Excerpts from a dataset
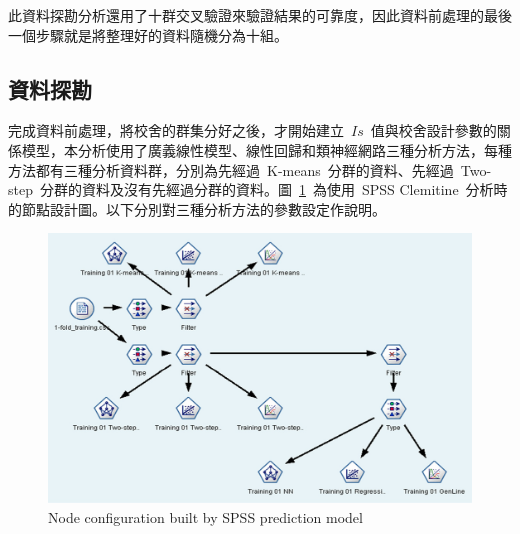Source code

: 
此資料探勘分析還用了十群交叉驗證來驗證結果的可靠度，因此資料前處理的最後一個步驟就是將整理好的資料隨機分為十組。


\subsection{資料探勘}

完成資料前處理，將校舍的群集分好之後，才開始建立~$Is$~值與校舍設計參數的關係模型，本分析使用了廣義線性模型、線性回歸和類神經網路三種分析方法，每種方法都有三種分析資料群，分別為先經過~K-means~分群的資料、先經過~Two-step~分群的資料及沒有先經過分群的資料。圖~\ref{fig:spss-mining}~為使用~SPSS Clemitine~分析時的節點設計圖。以下分別對三種分析方法的參數設定作說明。

\begin{figure}[hbtp]
  \begin{center}
    \includegraphics[width=1.0\textwidth]{figures/spss-mining.png}
    \caption{Node configuration built by SPSS prediction model} 
    \label{fig:spss-mining}
  \end{center}
\end{figure}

Assignment: Set the records down again word for word; the pictures stay out.

Output below:
Source code

: 
此資料探勘分析還用了十群交叉驗證來驗證結果的可靠度，因此資料前處理的最後一個步驟就是將整理好的資料隨機分為十組。


\subsection{資料探勘}

完成資料前處理，將校舍的群集分好之後，才開始建立~$Is$~值與校舍設計參數的關係模型，本分析使用了廣義線性模型、線性回歸和類神經網路三種分析方法，每種方法都有三種分析資料群，分別為先經過~K-means~分群的資料、先經過~Two-step~分群的資料及沒有先經過分群的資料。圖~\ref{fig:spss-mining}~為使用~SPSS Clemitine~分析時的節點設計圖。以下分別對三種分析方法的參數設定作說明。

\begin{figure}[hbtp]
  \begin{center}
    \includegraphics[width=1.0\textwidth]{figures/spss-mining.png}
    \caption{Node configuration built by SPSS prediction model} 
    \label{fig:spss-mining}
  \end{center}
\end{figure}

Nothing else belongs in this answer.